**DATA LISTING:**
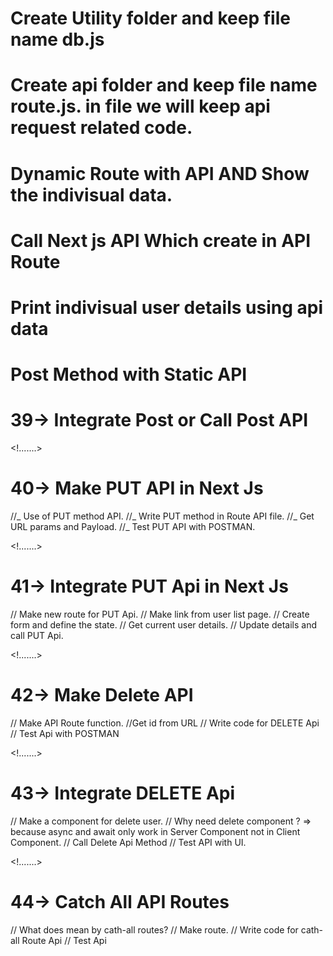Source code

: # Create Utility folder and keep file name db.js

# Create api folder and keep file name route.js. in file we will keep api request related code.

# Dynamic Route with API AND Show the indivisual data.

# Call Next js API Which create in API Route

# Print indivisual user details using api data

# Post Method with Static API

# 39-> Integrate Post or Call Post API

<!.......>

# 40-> Make PUT API in Next Js

//_ Use of PUT method API.
//_ Write PUT method in Route API file.
//_ Get URL params and Payload.
//_ Test PUT API with POSTMAN.

<!.......>

# 41-> Integrate PUT Api in Next Js

// Make new route for PUT Api.
// Make link from user list page.
// Create form and define the state.
// Get current user details.
// Update details and call PUT Api.

<!.......>

# 42-> Make Delete API

// Make API Route function.
//Get id from URL
// Write code for DELETE Api
// Test Api with POSTMAN

<!.......>

# 43-> Integrate DELETE Api

// Make a component for delete user.
// Why need delete component ?
=> because async and await only work in Server Component not in Client Component.
// Call Delete Api Method
// Test API with UI.

<!.......>

# 44-> Catch All API Routes

// What does mean by cath-all routes?
// Make route.
// Write code for cath-all Route Api
// Test Api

**WHAT IS EXPECTED:**
Leave out the pictures; repeat the data exactly.

**TASK RESULT:**
Source code

: # Create Utility folder and keep file name db.js

# Create api folder and keep file name route.js. in file we will keep api request related code.

# Dynamic Route with API AND Show the indivisual data.

# Call Next js API Which create in API Route

# Print indivisual user details using api data

# Post Method with Static API

# 39-> Integrate Post or Call Post API

<!.......>

# 40-> Make PUT API in Next Js

//_ Use of PUT method API.
//_ Write PUT method in Route API file.
//_ Get URL params and Payload.
//_ Test PUT API with POSTMAN.

<!.......>

# 41-> Integrate PUT Api in Next Js

// Make new route for PUT Api.
// Make link from user list page.
// Create form and define the state.
// Get current user details.
// Update details and call PUT Api.

<!.......>

# 42-> Make Delete API

// Make API Route function.
//Get id from URL
// Write code for DELETE Api
// Test Api with POSTMAN

<!.......>

# 43-> Integrate DELETE Api

// Make a component for delete user.
// Why need delete component ?
=> because async and await only work in Server Component not in Client Component.
// Call Delete Api Method
// Test API with UI.

<!.......>

# 44-> Catch All API Routes

// What does mean by cath-all routes?
// Make route.
// Write code for cath-all Route Api
// Test Api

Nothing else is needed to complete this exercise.